In fact, the country-music capital has rapidly morphed into what one writer dubbed "a new Ellis Island," the unlikely symbol of America's biggest refugee and immigrant resettlement since the Industrial Revolution. For more than a decade now, most immigrants have been bypassing traditional urban destinations in favor of Middle American towns and cities where jobs are abundant and unemployment is scant. Music City has ranked first among U.S. cities since 1990 in immigration growth, and now has the largest community of Kurdish refugees in the United States. Like the rest of Tennessee, Nashville also ranks high as a destination for undocumented Hispanics -- and that's the part that rankles Harmon. "The Kurds are the nicest people you'd ever want to meet," she says. "A lot like the Hispanic folk we've had here for a long time."

Not the new ones. "Sadly, I've gotten to where I can look at a row of houses now and say, 'They're legal -- they're illegal.' Simply because the ones that are legal tend to have that pride of place. The illegals? They don't give a rat's hind end about fitting in or being a U.S. citizen. They're here because they want money, and that's it. They brought their chickens-in-the-yard culture over here with them. You see ten cars parked in the front yard, where you used to see flower beds."

Harmon has known some of those flower beds for decades. "My neighborhood is gone," she declares, steering down a winding hill through her old haunts. "I can't read the signs because I don't speak Spanish -- in my native country!" As we hang a right onto the heavily trafficked business artery of Murfreesboro Road, Harmon starts pointing out evidence right and left. "As you see, everything for blocks is either a check-cashing place, a PayDay Loan or something Mexican. I don't know what the deal is with that one," she says, aiming a burgundy fingernail at a DryCleanersUSA sign, festooned in Stars and Stripes, that has been hung upside down.

"I can tell you what was in every one of these buildings until about five years ago," she says. "Some of them have been here since I was a child. Right there was my dentist's office," she says, pointing to a Western Union sign. "Now if it's not for rent, it's got a Mexican sign on it."

Harmon's culture shock was part of what prompted her to co-found Tennesseans for Responsible Immigration Policies (TRIP), now the state's leading anti-immigration group, in 2001. But even if she sometimes sounds like a walking, talking cultural-backlash cliché, she doesn't exactly fit the mold.

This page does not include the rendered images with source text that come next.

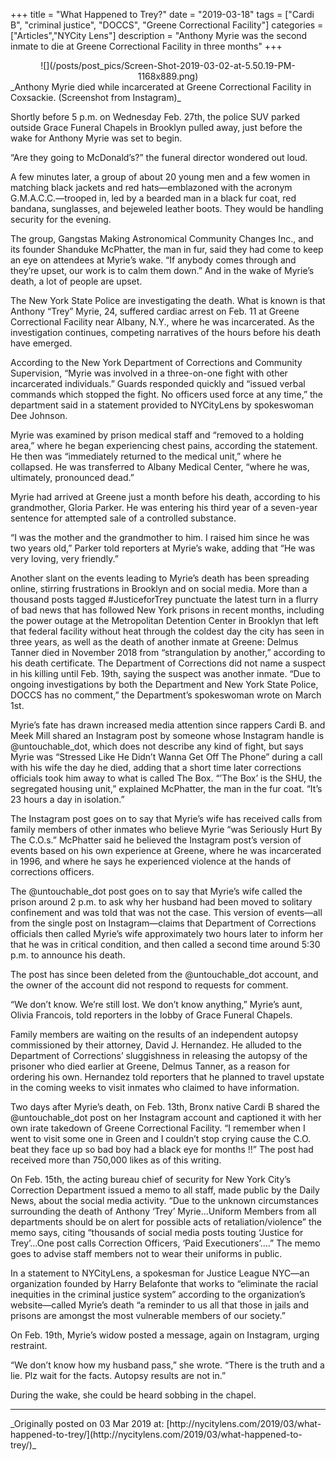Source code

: +++
title = "What Happened to Trey?"
date = "2019-03-18"
tags = ["Cardi B", "criminal justice", "DOCCS", "Greene Correctional Facility"]
categories = ["Articles","NYCity Lens"]
description = "Anthony Myrie was the second inmate to die at Greene Correctional Facility in three months"
+++
<center>
![](/posts/post_pics/Screen-Shot-2019-03-02-at-5.50.19-PM-1168x889.png)
</center>
_Anthony Myrie died while incarcerated at Greene Correctional Facility in Coxsackie.  (Screenshot from Instagram)_

Shortly before 5 p.m. on Wednesday Feb. 27th, the police SUV parked outside Grace Funeral Chapels in Brooklyn pulled away, just before the wake for Anthony Myrie was set to begin.

“Are they going to McDonald’s?” the funeral director wondered out loud.

A few minutes later, a group of about 20 young men and a few women in matching black jackets and red hats—emblazoned with the acronym G.M.A.C.C.—trooped in, led by a bearded man in a black fur coat, red bandana, sunglasses, and bejeweled leather boots. They would be handling security for the evening.

The group, Gangstas Making Astronomical Community Changes Inc., and  its founder Shanduke McPhatter, the man in fur, said they had come to keep an eye on attendees at Myrie’s wake. “If anybody comes through and they’re upset, our work is to calm them down.” And in the wake of Myrie’s death, a lot of people are upset.

The New York State Police are investigating the death. What is known is that Anthony “Trey” Myrie, 24, suffered cardiac arrest on Feb. 11 at Greene Correctional Facility near Albany, N.Y., where he was incarcerated. As the investigation continues, competing narratives of the hours before his death have emerged.

According to the New York Department of Corrections and Community Supervision, “Myrie was involved in a three-on-one fight with other incarcerated individuals.” Guards responded quickly and “issued verbal commands which stopped the fight. No officers used force at any time,” the department said in a statement provided to NYCityLens by spokeswoman Dee Johnson.

Myrie was examined by prison medical staff and “removed to a holding area,” where he began experiencing chest pains, according the statement. He then was “immediately returned to the medical unit,” where he collapsed. He was transferred to Albany Medical Center, “where he was, ultimately, pronounced dead.”

Myrie had arrived at Greene just a month before his death, according to his grandmother, Gloria Parker. He was entering his third year of a seven-year sentence for attempted sale of a controlled substance.

“I was the mother and the grandmother to him. I raised him since he was two years old,” Parker told reporters at Myrie’s wake, adding that “He was very loving, very friendly.”

Another slant on the events leading to Myrie’s death has been spreading online, stirring frustrations in Brooklyn and on social media. More than a thousand posts tagged #JusticeforTrey punctuate the latest turn in a flurry of bad news that has followed New York prisons in recent months, including the power outage at the Metropolitan Detention Center in Brooklyn that left that federal facility without heat through the coldest day the city has seen in three years, as well as the death of another inmate at Greene: Delmus Tanner died in November 2018 from “strangulation by another,” according to his death certificate. The Department of Corrections did not name a suspect in his killing until Feb. 19th, saying the suspect was another inmate. “Due to ongoing investigations by both the Department and New York State Police, DOCCS has no comment,” the Department’s spokeswoman wrote on March 1st.

Myrie’s fate has drawn increased media attention since rappers Cardi B. and Meek Mill shared an Instagram post by someone whose Instagram handle is @untouchable_dot, which does not describe any kind of fight, but says Myrie was “Stressed Like He Didn’t Wanna Get Off The Phone” during a call with his wife the day he died, adding that a short time later corrections officials took him away to what is called The Box. “’The Box’ is the SHU, the segregated housing unit,” explained McPhatter, the man in the fur coat. “It’s 23 hours a day in isolation.”

The Instagram post goes on to say that Myrie’s wife has received calls from family members of other inmates who believe Myrie “was Seriously Hurt By The C.O.s.” McPhatter said he believed the Instagram post’s version of events based on his own experience at Greene, where he was incarcerated in 1996, and where he says he experienced violence at the hands of corrections officers.

The @untouchable_dot post goes on to say that Myrie’s wife called the prison around 2 p.m. to ask why her husband had been moved to solitary confinement and was told that was not the case. This version of events—all from the single post on Instagram—claims that Department of Corrections officials then called Myrie’s wife approximately two hours later to inform her that he was in critical condition, and then called a second time around 5:30 p.m. to announce his death.

The post has since been deleted from the @untouchable_dot account, and the owner of the account did not respond to requests for comment.

“We don’t know. We’re still lost. We don’t know anything,” Myrie’s aunt, Olivia Francois, told reporters in the lobby of Grace Funeral Chapels.

Family members are waiting on the results of an independent autopsy commissioned by their attorney, David J. Hernandez. He alluded to the Department of Corrections’ sluggishness in releasing the autopsy of the prisoner who died earlier at Greene, Delmus Tanner, as a reason for ordering his own. Hernandez told reporters that he planned to travel upstate in the coming weeks to visit inmates who claimed to have information.

Two days after Myrie’s death, on Feb. 13th, Bronx native Cardi B shared the @untouchable_dot post on her Instagram account and captioned it with her own irate takedown of Greene Correctional Facility. “I remember when I went to visit some one in Green and I couldn’t stop crying cause the C.O. beat they face up so bad boy had a black eye for months !!” The post had received more than 750,000 likes as of this writing.

On Feb. 15th, the acting bureau chief of security for New York City’s Correction Department issued a memo to all staff, made public by the Daily News, about the social media activity. “Due to the unknown circumstances surrounding the death of Anthony ‘Trey’ Myrie…Uniform Members from all departments should be on alert for possible acts of retaliation/violence” the memo says, citing “thousands of social media posts touting ‘Justice for Trey’…One post calls Correction Officers, ‘Paid Executioners’….” The memo goes to advise staff members not to wear their uniforms in public.

In a statement to NYCityLens, a spokesman for Justice League NYC—an organization founded by Harry Belafonte that works to “eliminate the racial inequities in the criminal justice system” according to the organization’s website—called Myrie’s death “a reminder to us all that those in jails and prisons are amongst the most vulnerable members of our society.” 

On Feb. 19th, Myrie’s widow posted a message, again on Instagram, urging restraint.

“We don’t know how my husband pass,” she wrote. “There is the truth and a lie. Plz wait for the facts. Autopsy results are not in.”

During the wake, she could be heard sobbing in the chapel.

<hr>
_Originally posted on 03 Mar 2019 at: [http://nycitylens.com/2019/03/what-happened-to-trey/](http://nycitylens.com/2019/03/what-happened-to-trey/)_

Harmon, who as a teenager cruised South Nashville with a big gold marijuana-leaf decal on the back of her Camaro ("it matched," she says), has always had a rebellious streak as wide as Tennessee. "Maybe I read too many mysteries as a child," she says. "I have to think out of the box."

She fell in love with activism in 1999 when she partnered with the ACLU in a successful challenge to a new uniform policy at two of her children's public schools. "I don't know about you, but I see kids going to school in uniforms, and I'm seeing little Nazis heiling Hitler."